20. April 2026
Newsletter Marke Design Wettbewerb April 2026 – 1 von 7 Insights
Das Landgericht Düsseldorf bejaht den urheberrechtlichen Schutz für das Korpusdesign der Fender Stratocaster und setzt sich erstmals konkret mit dem neuen EuGH-Verletzungsmaßstab aus Mio/konektra auseinander.
Über 70 Jahre alt, nahezu unverändert, und nun auch gerichtlich bestätigt: Die Fender Stratocaster hat ihren juristischen Härtetest bestanden. In einer bemerkenswerten Entscheidung hat das Landgericht Düsseldorf (Urteil vom 22.12.2025, 14c O 64/25) der Fender Musical Instruments Corporation vollumfänglich Recht gegeben: Die legendäre Stratocaster-Gitarre genießt in Deutschland urheberrechtlichen Schutz.
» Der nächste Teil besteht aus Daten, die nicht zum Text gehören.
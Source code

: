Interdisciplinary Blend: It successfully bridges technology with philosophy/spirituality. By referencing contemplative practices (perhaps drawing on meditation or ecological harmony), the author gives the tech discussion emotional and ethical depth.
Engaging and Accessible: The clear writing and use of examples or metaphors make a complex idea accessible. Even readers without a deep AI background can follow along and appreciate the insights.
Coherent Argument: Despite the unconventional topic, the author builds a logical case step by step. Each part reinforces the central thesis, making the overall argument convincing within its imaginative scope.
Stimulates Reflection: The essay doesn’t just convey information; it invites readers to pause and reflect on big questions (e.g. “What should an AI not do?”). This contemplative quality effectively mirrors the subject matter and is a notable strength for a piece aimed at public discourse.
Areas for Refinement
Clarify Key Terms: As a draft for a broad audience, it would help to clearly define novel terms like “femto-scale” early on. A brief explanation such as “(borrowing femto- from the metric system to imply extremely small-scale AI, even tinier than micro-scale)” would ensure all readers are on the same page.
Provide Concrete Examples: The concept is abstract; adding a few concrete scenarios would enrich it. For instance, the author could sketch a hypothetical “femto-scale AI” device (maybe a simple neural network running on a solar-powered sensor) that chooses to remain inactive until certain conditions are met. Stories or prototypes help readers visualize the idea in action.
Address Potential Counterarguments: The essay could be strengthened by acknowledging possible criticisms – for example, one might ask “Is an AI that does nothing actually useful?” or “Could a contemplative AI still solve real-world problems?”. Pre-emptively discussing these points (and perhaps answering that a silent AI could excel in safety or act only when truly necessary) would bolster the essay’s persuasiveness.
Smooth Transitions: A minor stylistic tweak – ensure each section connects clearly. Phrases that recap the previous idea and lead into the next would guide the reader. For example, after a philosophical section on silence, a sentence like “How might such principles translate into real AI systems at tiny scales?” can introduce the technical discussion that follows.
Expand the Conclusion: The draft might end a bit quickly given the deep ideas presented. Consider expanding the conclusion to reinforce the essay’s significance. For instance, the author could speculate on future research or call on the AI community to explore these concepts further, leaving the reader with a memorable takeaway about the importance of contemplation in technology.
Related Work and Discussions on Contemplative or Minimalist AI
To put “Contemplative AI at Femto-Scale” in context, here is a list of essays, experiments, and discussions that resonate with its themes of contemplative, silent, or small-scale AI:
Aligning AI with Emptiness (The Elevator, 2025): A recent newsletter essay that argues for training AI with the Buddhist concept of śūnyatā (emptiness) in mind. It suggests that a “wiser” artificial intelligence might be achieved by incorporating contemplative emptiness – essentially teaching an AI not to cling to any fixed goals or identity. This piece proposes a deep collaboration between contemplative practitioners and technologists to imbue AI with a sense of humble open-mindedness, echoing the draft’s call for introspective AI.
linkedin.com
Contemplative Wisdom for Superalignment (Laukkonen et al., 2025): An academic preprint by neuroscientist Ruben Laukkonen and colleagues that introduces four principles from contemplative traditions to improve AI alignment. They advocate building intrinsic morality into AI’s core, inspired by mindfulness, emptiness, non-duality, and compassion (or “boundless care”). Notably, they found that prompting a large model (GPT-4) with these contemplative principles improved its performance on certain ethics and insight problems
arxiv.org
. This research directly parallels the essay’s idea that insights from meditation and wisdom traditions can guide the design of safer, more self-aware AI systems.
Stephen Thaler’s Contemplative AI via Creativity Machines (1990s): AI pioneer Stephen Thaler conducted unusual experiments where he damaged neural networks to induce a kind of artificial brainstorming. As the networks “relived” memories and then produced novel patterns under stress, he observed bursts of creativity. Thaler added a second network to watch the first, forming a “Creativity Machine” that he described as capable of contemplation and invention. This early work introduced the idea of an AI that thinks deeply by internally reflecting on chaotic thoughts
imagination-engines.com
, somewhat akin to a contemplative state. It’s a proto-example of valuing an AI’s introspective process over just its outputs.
Ein chinesischer Hersteller, der nahezu identische Kopien über AliExpress nach Deutschland vertrieb, wurde zur Unterlassung verurteilt. Das Urteil ist nicht nur eine praktische Niederlage für den Nachahmer, sondern ein rechtsdogmatisches Lehrstück zur aktuellen Entwicklung des europäischen Werkbegriffs.
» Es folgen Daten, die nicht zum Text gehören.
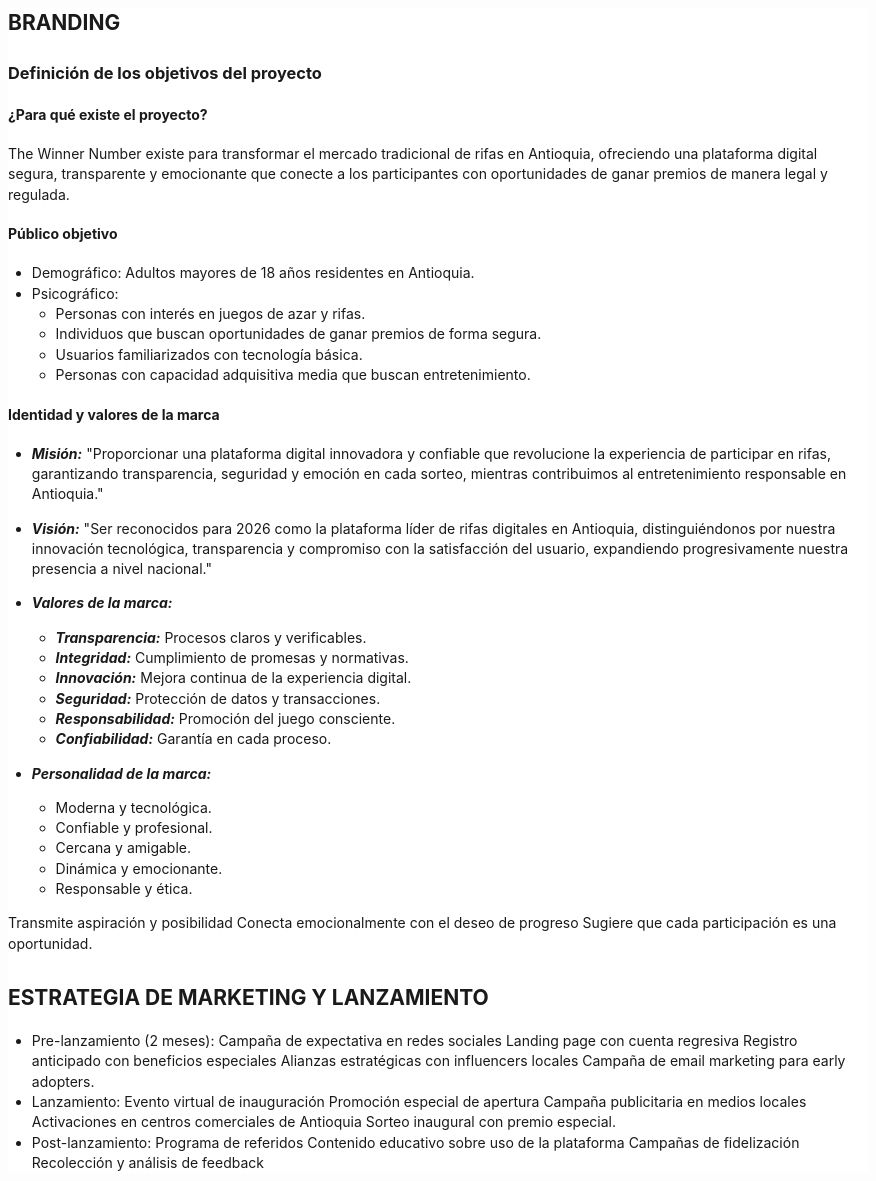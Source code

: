 
## BRANDING

### Definición de los objetivos del proyecto

#### ¿Para qué existe el proyecto?
The Winner Number existe para transformar el mercado tradicional de rifas en Antioquia, ofreciendo una plataforma digital segura, transparente y emocionante que conecte a los participantes con oportunidades de ganar premios de manera legal y regulada.

#### Público objetivo
- Demográfico: Adultos mayores de 18 años residentes en Antioquia.
- Psicográfico:
    - Personas con interés en juegos de azar y rifas.
    - Individuos que buscan oportunidades de ganar premios de forma segura.
    - Usuarios familiarizados con tecnología básica.
    - Personas con capacidad adquisitiva media que buscan entretenimiento.

#### Identidad y valores de la marca
- ***Misión:*** "Proporcionar una plataforma digital innovadora y confiable que revolucione la experiencia de participar en rifas, garantizando transparencia, seguridad y emoción en cada sorteo, mientras contribuimos al entretenimiento responsable en Antioquia."
- ***Visión:*** "Ser reconocidos para 2026 como la plataforma líder de rifas digitales en Antioquia, distinguiéndonos por nuestra innovación tecnológica, transparencia y compromiso con la satisfacción del usuario, expandiendo progresivamente nuestra presencia a nivel nacional."
- ***Valores de la marca:***

    - ***Transparencia:*** Procesos claros y verificables.
    - ***Integridad:*** Cumplimiento de promesas y normativas.
    - ***Innovación:*** Mejora continua de la experiencia digital.
    - ***Seguridad:*** Protección de datos y transacciones.
    - ***Responsabilidad:*** Promoción del juego consciente.
    - ***Confiabilidad:*** Garantía en cada proceso.

- ***Personalidad de la marca:***
    - Moderna y tecnológica.
    - Confiable y profesional.
    - Cercana y amigable.
    - Dinámica y emocionante.
    - Responsable y ética.

Transmite aspiración y posibilidad
Conecta emocionalmente con el deseo de progreso
Sugiere que cada participación es una oportunidad.

## ESTRATEGIA DE MARKETING Y LANZAMIENTO
- Pre-lanzamiento (2 meses):
Campaña de expectativa en redes sociales
Landing page con cuenta regresiva
Registro anticipado con beneficios especiales
Alianzas estratégicas con influencers locales
Campaña de email marketing para early adopters.
- Lanzamiento:
Evento virtual de inauguración
Promoción especial de apertura
Campaña publicitaria en medios locales
Activaciones en centros comerciales de Antioquia
Sorteo inaugural con premio especial.
- Post-lanzamiento:
Programa de referidos
Contenido educativo sobre uso de la plataforma
Campañas de fidelización
Recolección y análisis de feedback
Der Fall: Eine Ikone der Rockmusik als Streitgegenstand
Die Klägerin, Fender Musical Instruments Corporation Inc. mit Sitz in Scottsdale, Arizona, ist seit 1985 Inhaberin der urheberrechtlichen Verwertungsrechte an dem von Clarence Leonidas „Leo" Fender im Jahr 1954 konzipierten Körper der Stratocaster-Gitarre. Dieser Entwurf wird bis heute nahezu unverändert produziert und verkauft - ein Umstand, der die Frage seiner anhaltenden Schutzfähigkeit schon im Ausgangspunkt interessant macht.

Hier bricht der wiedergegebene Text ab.